> _The data_

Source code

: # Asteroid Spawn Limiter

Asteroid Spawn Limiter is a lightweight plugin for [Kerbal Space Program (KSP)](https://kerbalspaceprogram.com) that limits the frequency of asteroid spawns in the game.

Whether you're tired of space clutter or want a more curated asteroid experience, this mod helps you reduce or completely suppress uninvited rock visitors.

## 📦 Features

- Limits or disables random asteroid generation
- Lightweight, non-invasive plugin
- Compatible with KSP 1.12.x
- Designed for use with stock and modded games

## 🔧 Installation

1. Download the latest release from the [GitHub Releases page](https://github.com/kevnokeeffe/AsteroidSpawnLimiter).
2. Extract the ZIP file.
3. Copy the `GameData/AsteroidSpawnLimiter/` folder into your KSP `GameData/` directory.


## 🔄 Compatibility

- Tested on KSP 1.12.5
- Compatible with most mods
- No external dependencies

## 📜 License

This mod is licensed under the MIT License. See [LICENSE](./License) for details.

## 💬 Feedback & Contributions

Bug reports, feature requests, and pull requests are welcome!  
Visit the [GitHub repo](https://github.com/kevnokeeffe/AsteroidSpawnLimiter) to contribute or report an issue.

> _What the exercise asks_
The records shown above are to be copied exactly, every one of them.

> _Exercise output_
Source code

: # Asteroid Spawn Limiter

Asteroid Spawn Limiter is a lightweight plugin for [Kerbal Space Program (KSP)](https://kerbalspaceprogram.com) that limits the frequency of asteroid spawns in the game.

Whether you're tired of space clutter or want a more curated asteroid experience, this mod helps you reduce or completely suppress uninvited rock visitors.

## 📦 Features

- Limits or disables random asteroid generation
- Lightweight, non-invasive plugin
- Compatible with KSP 1.12.x
- Designed for use with stock and modded games

## 🔧 Installation

1. Download the latest release from the [GitHub Releases page](https://github.com/kevnokeeffe/AsteroidSpawnLimiter).
2. Extract the ZIP file.
3. Copy the `GameData/AsteroidSpawnLimiter/` folder into your KSP `GameData/` directory.


## 🔄 Compatibility

- Tested on KSP 1.12.5
- Compatible with most mods
- No external dependencies

## 📜 License

This mod is licensed under the MIT License. See [LICENSE](./License) for details.

## 💬 Feedback & Contributions

Bug reports, feature requests, and pull requests are welcome!  
Visit the [GitHub repo](https://github.com/kevnokeeffe/AsteroidSpawnLimiter) to contribute or report an issue.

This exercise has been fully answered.